Carbon Tracking – Unwanted ionization (spark) outside the spark plug wire or coil that can lead to misfires.
Center Wire – Carries secondary ignition voltage, high voltage spark.
Central Electrode – Carries secondary voltage across the gap to the side terminal (cathode).
Compression Pressure – The required voltage increases in direct proportion to cylinder pressure or as density increases.
Core Nose Tracking – Happens when the spark does not jump the gap from the center electrode, but runs from the center electrode along the ceramic insulator up inside the plug where it meets the metal casing and grounds out.
Corona Discharge (Corona Effect) – It is a rare phenomenon that causes a bluish white glow on spark plug wires or around spark plug. The cause for corona discharge is the ionization of the surrounding air. The ionization releases electrons from the oxygen molecule that is resultant energy release creates photons (light) to be produced. Certain contaminants enhance the appearance
Corona Stain – A discoloration around the ceramic insulator surface between wire boot and metal case of plug. It is caused by charged oil particles in the air around the ceramic insulator surface that are attracted by the corona discharge. These particles will stick to the insulator surface. The staining should not be confused with combustion gases leaking thru the spark plug. The staining will not affect function or performance of the spark plug.

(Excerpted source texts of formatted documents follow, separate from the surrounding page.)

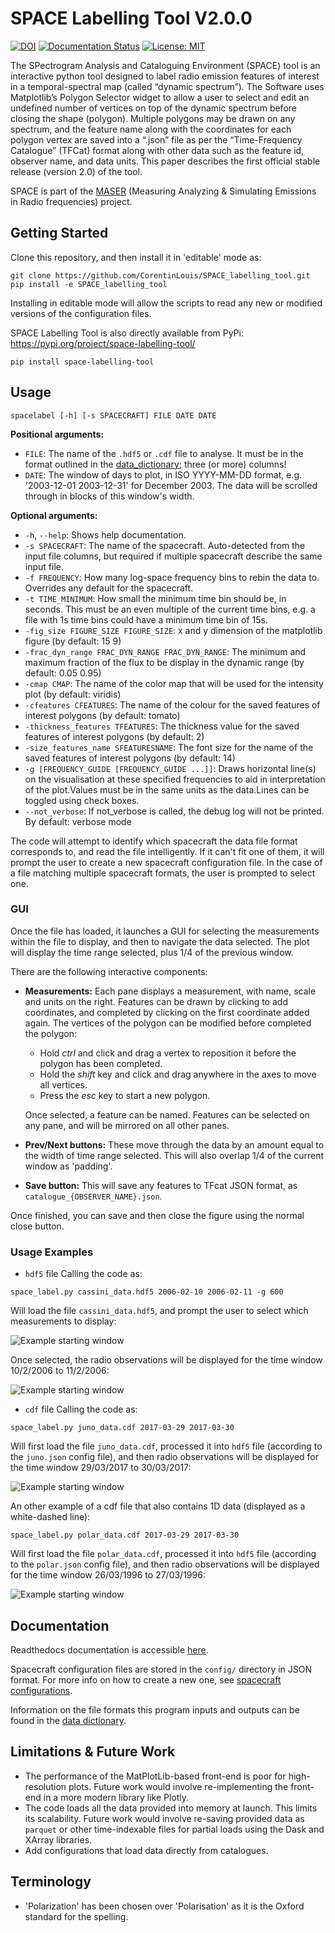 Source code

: # SPACE Labelling Tool V2.0.0

[![DOI](https://zenodo.org/badge/DOI/10.5281/zenodo.6886528.svg)](https://doi.org/10.5281/zenodo.6886528)
[![Documentation Status](https://readthedocs.org/projects/expres/badge/?version=latest)](https://space-labelling-tool.readthedocs.io/en/latest)
[![License: MIT](https://img.shields.io/badge/License-MIT-yellow.svg)](https://opensource.org/licenses/MIT)

The SPectrogram Analysis and Cataloguing Environment (SPACE) tool is an interactive python tool designed to label radio emission features of interest in a temporal-spectral map (called “dynamic spectrum”). The Software uses Matplotlib’s Polygon Selector widget to allow a user to select and edit an undefined number of vertices on top of the dynamic spectrum before closing the shape (polygon). Multiple polygons may be drawn on any spectrum, and the feature name along with the coordinates for each polygon vertex are saved into a “.json” file as per the “Time-Frequency Catalogue” (TFCat) format along with other data such as the feature id, observer name, and data units. This paper describes the first official stable release (version 2.0) of the tool.

SPACE is part of the [MASER](https://maser.lesia.obspm.fr/?lang=en) (Measuring Analyzing & Simulating Emissions in Radio frequencies) project.

## Getting Started

Clone this repository, and then install it in 'editable' mode as:

```shell
git clone https://github.com/CorentinLouis/SPACE_labelling_tool.git
pip install -e SPACE_labelling_tool
```

Installing in editable mode will allow the scripts to read any new or modified versions of the configuration files.

SPACE Labelling Tool is also directly available from PyPi: https://pypi.org/project/space-labelling-tool/

```shell
pip install space-labelling-tool
```


## Usage

```shell
spacelabel [-h] [-s SPACECRAFT] FILE DATE DATE
```

**Positional arguments:**
* `FILE`: The name of the `.hdf5` or `.cdf` file to analyse. 
  It must be in the format outlined in the [data_dictionary](docs/source/data_dictionary.md); three (or more) columns!
* `DATE`: The window of days to plot, in ISO YYYY-MM-DD format, e.g. '2003-12-01 2003-12-31' for December 2003.
  The data will be scrolled through in blocks of this window's width.

**Optional arguments:**
* `-h`, `--help`: Shows help documentation.
* `-s SPACECRAFT`: The name of the spacecraft. Auto-detected from the input file columns, 
  but required if multiple spacecraft describe the same input file.
* `-f FREQUENCY`: How many log-space frequency bins to rebin the data to. Overrides any default for the spacecraft.
* `-t TIME_MINIMUM`: How small the minimum time bin should be, in seconds. This must be an even multiple of the current 
  time bins, e.g. a file with 1s time bins could have a minimum time bin of 15s.
* `-fig_size FIGURE_SIZE FIGURE_SIZE`: x and y dimension of the matplotlib figure (by default: 15 9)
* `-frac_dyn_range FRAC_DYN_RANGE FRAC_DYN_RANGE`: The minimum and maximum fraction of the flux to be display in the dynamic range (by default: 0.05 0.95)
* `-cmap CMAP`: The name of the color map that will be used for the intensity plot (by default: viridis)
* `-cfeatures CFEATURES`: The name of the colour for the saved features of interest polygons (by default: tomato)
* `-thickness_features TFEATURES`: The thickness value for the saved features of interest polygons (by default: 2)
* `-size_features_name SFEATURESNAME`: The font size for the name of the saved features of interest polygons (by default: 14)
* `-g [FREQUENCY_GUIDE [FREQUENCY_GUIDE ...]]`: Draws horizontal line(s) on the visualisation at these specified frequencies to aid in interpretation of the plot.Values must be in the same units as the data.Lines can be toggled using check boxes.
* `--not_verbose`: If not_verbose is called, the debug log will not be printed. By default: verbose mode


The code will attempt to identify which spacecraft the data file format corresponds to, and read the file intelligently.
If it can't fit one of them, it will prompt the user to create a new spacecraft configuration file.
In the case of a file matching multiple spacecraft formats, the user is prompted to select one.

### GUI

Once the file has loaded, it launches a GUI for selecting the measurements within the file to display, 
and then to navigate the data selected. 
The plot will display the time range selected, plus 1/4 of the previous window.

There are the following interactive components:
* **Measurements:** Each pane displays a measurement, with name, scale and units on the right. 
  Features can be drawn by clicking to add coordinates, and completed by clicking on the first coordinate added again. The vertices of the polygon can be modified before completed the polygon:
  * Hold _ctrl_ and click and drag a vertex to reposition it before the polygon has been completed.
  * Hold the _shift_ key and click and drag anywhere in the axes to move all vertices.
  * Press the _esc_ key to start a new polygon.

  Once selected, a feature can be named. Features can be selected on any pane, and will be mirrored on all other panes.
* **Prev/Next buttons:** These move through the data by an amount equal to the width of time range selected. 
  This will also overlap 1/4 of the current window as 'padding'.
* **Save button:** This will save any features to TFcat JSON format, as `catalogue_{OBSERVER_NAME}.json`.

Once finished, you can save and then close the figure using the normal close button.

### Usage Examples

* `hdf5` file
Calling the code as:
```shell
space_label.py cassini_data.hdf5 2006-02-10 2006-02-11 -g 600
```
Will load the file `cassini_data.hdf5`, and prompt the user to select which measurements to display:

![Example starting window](docs/source/images/select-measurements.png)

Once selected, the radio observations will be displayed
for the time window 10/2/2006 to 11/2/2006:

![Example starting window](docs/source/images/display-measurements_cassini.png)


* `cdf` file
Calling the code as:
```shell
space_label.py juno_data.cdf 2017-03-29 2017-03-30
```
Will first load the file `juno_data.cdf`, processed it into `hdf5` file (according to the `juno.json` config file), and then radio observations will be displayed for the time window 29/03/2017 to 30/03/2017:

![Example starting window](docs/source/images/display-measurements_juno.png)

An other example of a cdf file that also contains 1D data (displayed as a white-dashed line):
```shell
space_label.py polar_data.cdf 2017-03-29 2017-03-30
```
Will first load the file `polar_data.cdf`, processed it into `hdf5` file (according to the `polar.json` config file), and then radio observations will be displayed for the time window 26/03/1996 to 27/03/1996:

![Example starting window](docs/source/images/display-measurements_polar.png)
## Documentation

Readthedocs documentation is accessible [here](https://space-labelling-tool.readthedocs.io/en/latest).

Spacecraft configuration files are stored in the `config/` directory in JSON format. 
For more info on how to create a new one, see [spacecraft configurations](docs/source/spacecraft_configurations.md).

Information on the file formats this program inputs and outputs can be found in the [data dictionary](docs/source/data_dictionary.md).

## Limitations & Future Work

* The performance of the MatPlotLib-based front-end is poor for high-resolution plots. 
  Future work would involve re-implementing the front-end in a more modern library like Plotly.
* The code loads all the data provided into memory at launch. This limits its scalability.
  Future work would involve re-saving provided data as `parquet` or other time-indexable files for partial loads
  using the Dask and XArray libraries.
* Add configurations that load data directly from catalogues.

## Terminology

* 'Polarization' has been chosen over 'Polarisation' as it is the Oxford standard for the spelling.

Crush Washer – This the sealing washer between the spark plug and the cylinder head. When torqued to the proper specifications, the washer will collapse to form a leak proof seal.

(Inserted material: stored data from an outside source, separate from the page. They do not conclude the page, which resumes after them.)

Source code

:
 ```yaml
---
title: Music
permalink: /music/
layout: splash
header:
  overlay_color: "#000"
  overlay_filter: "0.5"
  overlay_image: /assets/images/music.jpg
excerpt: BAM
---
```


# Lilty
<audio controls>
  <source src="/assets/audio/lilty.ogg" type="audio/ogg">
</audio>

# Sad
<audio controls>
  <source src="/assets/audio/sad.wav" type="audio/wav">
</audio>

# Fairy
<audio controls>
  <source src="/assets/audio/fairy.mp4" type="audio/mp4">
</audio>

Deposits – Are accumulation of deposits on the spark plugs on the center electrode, side electrode, shell, and center electrode insulator. The deposits can bridge for an improper spark path. Can be caused by:
⇒Excessive oil leaking into combustion chamber
⇒Engine’s operating temp or duration
Detonation – Caused by extensive pre-ignition (pinging), incorrect air/fuel mixture, or too advanced ignition timing. The center electrode ceramic insulator may appear cracked or broken away.
Dielectric – An insulator prevents current flow.

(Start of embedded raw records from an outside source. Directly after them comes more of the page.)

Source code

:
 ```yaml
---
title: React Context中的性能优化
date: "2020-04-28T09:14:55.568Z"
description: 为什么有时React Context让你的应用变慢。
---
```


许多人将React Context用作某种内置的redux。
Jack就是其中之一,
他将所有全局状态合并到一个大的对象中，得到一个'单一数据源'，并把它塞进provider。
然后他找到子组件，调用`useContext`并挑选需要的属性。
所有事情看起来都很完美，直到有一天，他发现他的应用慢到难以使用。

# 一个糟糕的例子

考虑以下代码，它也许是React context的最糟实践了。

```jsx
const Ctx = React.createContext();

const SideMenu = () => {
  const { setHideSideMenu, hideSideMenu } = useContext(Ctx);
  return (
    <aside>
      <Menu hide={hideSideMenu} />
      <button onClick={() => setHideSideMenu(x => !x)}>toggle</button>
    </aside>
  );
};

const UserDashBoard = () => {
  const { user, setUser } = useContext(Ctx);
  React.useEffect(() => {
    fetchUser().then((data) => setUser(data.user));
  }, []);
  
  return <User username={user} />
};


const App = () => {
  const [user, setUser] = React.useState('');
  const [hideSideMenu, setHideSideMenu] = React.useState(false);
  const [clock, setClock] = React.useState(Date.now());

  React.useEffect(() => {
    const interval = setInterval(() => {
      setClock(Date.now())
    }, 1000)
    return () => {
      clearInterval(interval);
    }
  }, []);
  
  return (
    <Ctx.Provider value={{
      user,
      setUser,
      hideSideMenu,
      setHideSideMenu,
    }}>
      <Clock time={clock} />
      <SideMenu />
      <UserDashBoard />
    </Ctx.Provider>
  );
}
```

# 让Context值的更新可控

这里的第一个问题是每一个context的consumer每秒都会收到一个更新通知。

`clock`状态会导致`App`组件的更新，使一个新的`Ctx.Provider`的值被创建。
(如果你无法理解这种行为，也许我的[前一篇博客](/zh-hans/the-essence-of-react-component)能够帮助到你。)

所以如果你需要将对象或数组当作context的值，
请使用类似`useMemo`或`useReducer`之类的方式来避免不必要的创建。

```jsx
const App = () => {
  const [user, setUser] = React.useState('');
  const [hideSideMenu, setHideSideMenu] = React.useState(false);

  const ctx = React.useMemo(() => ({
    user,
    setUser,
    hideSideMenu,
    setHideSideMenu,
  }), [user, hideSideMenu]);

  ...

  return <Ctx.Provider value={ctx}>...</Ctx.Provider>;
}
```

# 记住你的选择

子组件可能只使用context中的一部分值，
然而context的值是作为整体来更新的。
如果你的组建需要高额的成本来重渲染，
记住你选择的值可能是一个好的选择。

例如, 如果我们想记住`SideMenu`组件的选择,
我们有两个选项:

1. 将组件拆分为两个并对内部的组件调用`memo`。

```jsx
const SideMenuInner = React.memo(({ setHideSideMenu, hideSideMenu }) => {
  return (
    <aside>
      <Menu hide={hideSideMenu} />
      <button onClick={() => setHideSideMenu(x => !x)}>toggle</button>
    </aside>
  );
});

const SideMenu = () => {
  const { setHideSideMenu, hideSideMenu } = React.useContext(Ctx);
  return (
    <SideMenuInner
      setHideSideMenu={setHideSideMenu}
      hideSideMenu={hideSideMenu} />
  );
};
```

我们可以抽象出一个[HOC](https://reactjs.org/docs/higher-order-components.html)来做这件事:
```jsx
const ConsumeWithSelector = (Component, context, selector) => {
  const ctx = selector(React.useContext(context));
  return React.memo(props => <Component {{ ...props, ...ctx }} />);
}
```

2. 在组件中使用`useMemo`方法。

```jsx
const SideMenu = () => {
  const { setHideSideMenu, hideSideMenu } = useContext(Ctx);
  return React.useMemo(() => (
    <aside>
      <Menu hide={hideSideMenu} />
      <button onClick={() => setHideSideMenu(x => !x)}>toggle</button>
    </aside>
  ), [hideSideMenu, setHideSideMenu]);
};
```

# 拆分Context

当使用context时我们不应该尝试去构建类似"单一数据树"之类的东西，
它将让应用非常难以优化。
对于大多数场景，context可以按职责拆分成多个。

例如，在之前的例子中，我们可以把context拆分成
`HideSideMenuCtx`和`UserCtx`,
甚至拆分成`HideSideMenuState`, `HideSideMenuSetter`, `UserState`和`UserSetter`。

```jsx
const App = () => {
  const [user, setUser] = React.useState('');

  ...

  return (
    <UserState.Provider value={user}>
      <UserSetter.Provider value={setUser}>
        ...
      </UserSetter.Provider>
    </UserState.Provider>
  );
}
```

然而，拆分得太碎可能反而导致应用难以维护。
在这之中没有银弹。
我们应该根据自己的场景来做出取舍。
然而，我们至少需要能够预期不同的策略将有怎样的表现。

Dielectric Strength – The maximum non-conductivity of a material before it breaks down and becomes conductive.
Erosion (Spark Erosion) – Each time the spark plug fires, minute metal particles from the electrodes are worn away. Some of the affects of too much erosion (wear) are:
⇒Higher fuel consumption
⇒Added strain on the ignition system, the expanded gap requires higher voltage to fire.
Exotic Metals – See Noble Metals.
Flame Front – After the flame kernel, the first part of the air/fuel mixture that starts to burn is called the flame front as it travels igniting the rest of the mixture.
Flame Kernel – The initial shape of a freshly ignited air/fuel mixture during the first few milli seconds of combustion that happen at the spark plug electrode.
Flashover – This is when voltage sent to the spark plug does not fire between the center and side electrode. Instead it shorts between the exterior terminal nut and the metal casing of the spark plug causing a misfire.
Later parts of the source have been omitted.